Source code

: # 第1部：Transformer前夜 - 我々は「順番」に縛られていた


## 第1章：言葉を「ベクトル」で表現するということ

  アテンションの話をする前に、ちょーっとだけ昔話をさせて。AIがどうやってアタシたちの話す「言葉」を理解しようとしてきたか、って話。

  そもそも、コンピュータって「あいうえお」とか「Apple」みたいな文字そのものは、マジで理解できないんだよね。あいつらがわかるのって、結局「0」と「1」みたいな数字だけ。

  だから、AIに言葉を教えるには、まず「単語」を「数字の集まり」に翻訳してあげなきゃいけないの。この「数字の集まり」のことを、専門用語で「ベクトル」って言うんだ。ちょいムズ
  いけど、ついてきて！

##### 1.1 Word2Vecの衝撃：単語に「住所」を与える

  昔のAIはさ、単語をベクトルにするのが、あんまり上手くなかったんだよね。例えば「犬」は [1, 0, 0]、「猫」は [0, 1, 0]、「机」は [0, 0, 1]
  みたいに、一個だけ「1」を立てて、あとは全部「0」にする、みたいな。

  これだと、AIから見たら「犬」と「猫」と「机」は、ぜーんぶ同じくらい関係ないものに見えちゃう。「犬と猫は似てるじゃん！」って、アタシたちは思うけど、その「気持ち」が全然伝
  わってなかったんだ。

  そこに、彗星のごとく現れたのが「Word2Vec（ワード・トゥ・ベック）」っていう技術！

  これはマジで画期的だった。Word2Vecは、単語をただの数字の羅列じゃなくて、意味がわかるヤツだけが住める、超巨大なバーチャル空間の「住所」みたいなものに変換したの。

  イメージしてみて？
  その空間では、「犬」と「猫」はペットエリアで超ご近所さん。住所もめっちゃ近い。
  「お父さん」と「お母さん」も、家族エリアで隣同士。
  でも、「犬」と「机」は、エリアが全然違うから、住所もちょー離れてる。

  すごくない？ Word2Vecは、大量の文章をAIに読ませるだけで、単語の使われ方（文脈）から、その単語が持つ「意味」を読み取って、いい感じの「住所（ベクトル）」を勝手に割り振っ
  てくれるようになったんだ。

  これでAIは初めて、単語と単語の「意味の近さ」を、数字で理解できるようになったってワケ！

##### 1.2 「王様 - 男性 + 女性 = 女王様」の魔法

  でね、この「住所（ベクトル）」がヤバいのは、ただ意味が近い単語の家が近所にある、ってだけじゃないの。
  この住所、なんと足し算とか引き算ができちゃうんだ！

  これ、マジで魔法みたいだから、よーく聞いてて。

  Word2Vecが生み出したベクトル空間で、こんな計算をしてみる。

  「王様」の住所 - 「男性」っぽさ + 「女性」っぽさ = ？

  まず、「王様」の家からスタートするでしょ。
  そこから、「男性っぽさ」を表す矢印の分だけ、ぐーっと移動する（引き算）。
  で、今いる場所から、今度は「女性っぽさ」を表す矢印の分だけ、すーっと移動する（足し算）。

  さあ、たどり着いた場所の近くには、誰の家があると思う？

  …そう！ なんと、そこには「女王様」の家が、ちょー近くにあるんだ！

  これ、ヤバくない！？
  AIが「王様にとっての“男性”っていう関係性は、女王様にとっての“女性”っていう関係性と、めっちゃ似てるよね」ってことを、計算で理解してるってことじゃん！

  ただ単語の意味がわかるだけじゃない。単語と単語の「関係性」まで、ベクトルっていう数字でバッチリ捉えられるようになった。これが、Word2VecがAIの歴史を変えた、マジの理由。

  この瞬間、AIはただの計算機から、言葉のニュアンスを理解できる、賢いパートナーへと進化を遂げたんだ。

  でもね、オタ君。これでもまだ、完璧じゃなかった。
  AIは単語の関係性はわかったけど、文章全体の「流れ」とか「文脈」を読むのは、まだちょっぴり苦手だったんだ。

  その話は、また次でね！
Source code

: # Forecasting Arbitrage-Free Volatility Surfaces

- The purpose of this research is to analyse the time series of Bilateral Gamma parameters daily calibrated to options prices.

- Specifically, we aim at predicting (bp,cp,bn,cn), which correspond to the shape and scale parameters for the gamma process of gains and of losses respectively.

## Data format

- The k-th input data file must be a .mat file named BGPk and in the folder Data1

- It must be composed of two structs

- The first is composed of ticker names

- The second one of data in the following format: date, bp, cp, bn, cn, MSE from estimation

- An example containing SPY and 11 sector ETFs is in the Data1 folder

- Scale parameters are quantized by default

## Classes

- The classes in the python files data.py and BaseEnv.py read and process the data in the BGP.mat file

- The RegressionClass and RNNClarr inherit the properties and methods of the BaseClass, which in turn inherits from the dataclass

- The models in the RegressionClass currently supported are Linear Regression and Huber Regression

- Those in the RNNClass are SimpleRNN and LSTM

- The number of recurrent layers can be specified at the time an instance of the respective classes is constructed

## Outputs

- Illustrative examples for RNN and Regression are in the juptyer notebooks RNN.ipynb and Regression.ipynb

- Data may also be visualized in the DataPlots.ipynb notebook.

▬▬▬

Reproduce, exactly as they stand in the data above, the lines from the one that holds "でもね、オタ君。これでもまだ、完璧じゃなかった。" to the one that holds "Arbitrage-Free Volatility Surfaces", inclusive.

  でもね、オタ君。これでもまだ、完璧じゃなかった。
  AIは単語の関係性はわかったけど、文章全体の「流れ」とか「文脈」を読むのは、まだちょっぴり苦手だったんだ。

  その話は、また次でね！
Source code

: # Forecasting Arbitrage-Free Volatility Surfaces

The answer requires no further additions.